A CONTROVERSIAL PUSH by Commissioner Amanda Fritz to ban sales of cheap, potent hooch in downtown, Old Town, and Goose Hollow—an attempt to drive so-called "street drinkers" from the city's core—won't be ready this fall after all, officials tracking the plan tell the Mercury.

In fact, the ban—which needs a blessing from the Oregon Liquor Control Commission (OLCC)—may not arrive until this spring. And that's because the OLCC is considering two major changes in the proposal Portland formally submitted last year.

"It's our first one," says Christie Scott, spokeswoman for the OLCC. "It's taking a little bit more time."

First, amid heavy pressure from the grocery and alcohol industries, the OLCC may find a way to exempt products targeted by Portland that may not contribute to street drinking—like 16-ounce tallboys of Pabst Blue Ribbon or other blue-collar beers.

And second, the OLCC is exploring a significant expansion of the forbidden zone, technically an "Alcohol Impact Area (AIA)," says Theresa Marchetti, liquor license specialist for Portland's Office of Neighborhood Involvement. While the current boundaries skip around large parts of the Pearl and NW 23rd, the OLCC is reportedly eyeing an AIA that stretches to Forest Park and NW Vaughn.

"It's still coalescing," Scott says of what the OLCC's first draft might look like. Public meetings on that first draft are scheduled for early November. The OLCC would then make more changes to the plan, in concert with industry groups and neighbors, before likely approving it next year.
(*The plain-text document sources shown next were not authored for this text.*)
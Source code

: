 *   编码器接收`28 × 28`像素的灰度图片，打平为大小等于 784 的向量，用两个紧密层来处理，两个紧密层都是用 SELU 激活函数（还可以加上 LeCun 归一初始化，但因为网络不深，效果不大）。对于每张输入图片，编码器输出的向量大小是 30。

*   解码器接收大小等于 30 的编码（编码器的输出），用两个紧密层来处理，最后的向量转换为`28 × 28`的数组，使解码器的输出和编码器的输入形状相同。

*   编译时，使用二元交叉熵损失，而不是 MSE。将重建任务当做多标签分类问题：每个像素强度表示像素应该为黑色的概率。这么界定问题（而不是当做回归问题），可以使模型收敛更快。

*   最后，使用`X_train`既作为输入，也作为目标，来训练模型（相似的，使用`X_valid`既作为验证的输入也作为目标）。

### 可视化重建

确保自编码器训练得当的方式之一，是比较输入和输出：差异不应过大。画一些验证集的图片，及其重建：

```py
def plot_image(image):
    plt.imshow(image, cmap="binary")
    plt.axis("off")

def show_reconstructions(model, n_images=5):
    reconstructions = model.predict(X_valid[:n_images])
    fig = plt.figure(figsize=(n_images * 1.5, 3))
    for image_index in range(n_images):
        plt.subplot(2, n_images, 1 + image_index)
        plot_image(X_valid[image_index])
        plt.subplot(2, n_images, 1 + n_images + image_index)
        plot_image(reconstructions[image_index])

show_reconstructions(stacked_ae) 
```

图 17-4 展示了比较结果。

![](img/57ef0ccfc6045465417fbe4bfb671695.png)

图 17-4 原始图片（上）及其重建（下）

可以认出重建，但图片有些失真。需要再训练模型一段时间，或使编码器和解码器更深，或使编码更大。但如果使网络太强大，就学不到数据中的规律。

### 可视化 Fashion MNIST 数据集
The Northwest expansion, if it becomes final, would be a curious choice. It ignores neighborhoods right across the river—an easy walk or MAX ride from downtown—that are far more packed with liquor stores. Instead, it would merely protect residents in the nicer Northwest neighborhoods just outside the current zone—feeding concerns by some that the AIA plan is less about safety than about sanitizing downtown.

What's more, that expansion may not be enough to silence other critics who argue the ban will do little to cut down on public intoxication downtown if it doesn't also stretch east.

Northwest neighbors say they're glad the ban might include hotspots like NW 23rd and Lovejoy, and also Couch Park. But some also have questions.

"It's moving into a more residential part of the neighborhood," says Mary Ann Pastene, safety co-chair for the Northwest District Association, "so I don't know what the justification or rationale might be."

Marchetti, however, says city officials are more concerned about changing which products are banned. The OLCC is "pretty strongly" expected to merely call for a list of troublesome products, and Marchetti worries distributors would change product labels faster than regulators could keep up with them.

Right now the city's formula targets beer containing at least 5.75 percent alcohol or sold in cans 16 ounces or larger, and wine sold in boxes, jugs, or "fortified" with spirits. (Microbrews and fancy fortified wines like vermouth are exempt). Marchetti favors a wider net.

"They want to protect as much of their ability to sell products and it's understandable," Marchetti says of industry advocates. "But these products do target a specific kind of drinker, regardless of the brand or label on them.”

Marchetti hints at one possible compromise: Creating a list of products exempt from the ban. If a store owner can show, for instance, that PBR isn’t what street drunks are drinking, then they could sell them with impunity.

Says Marchetti: “I think it’s going to be hashed out.”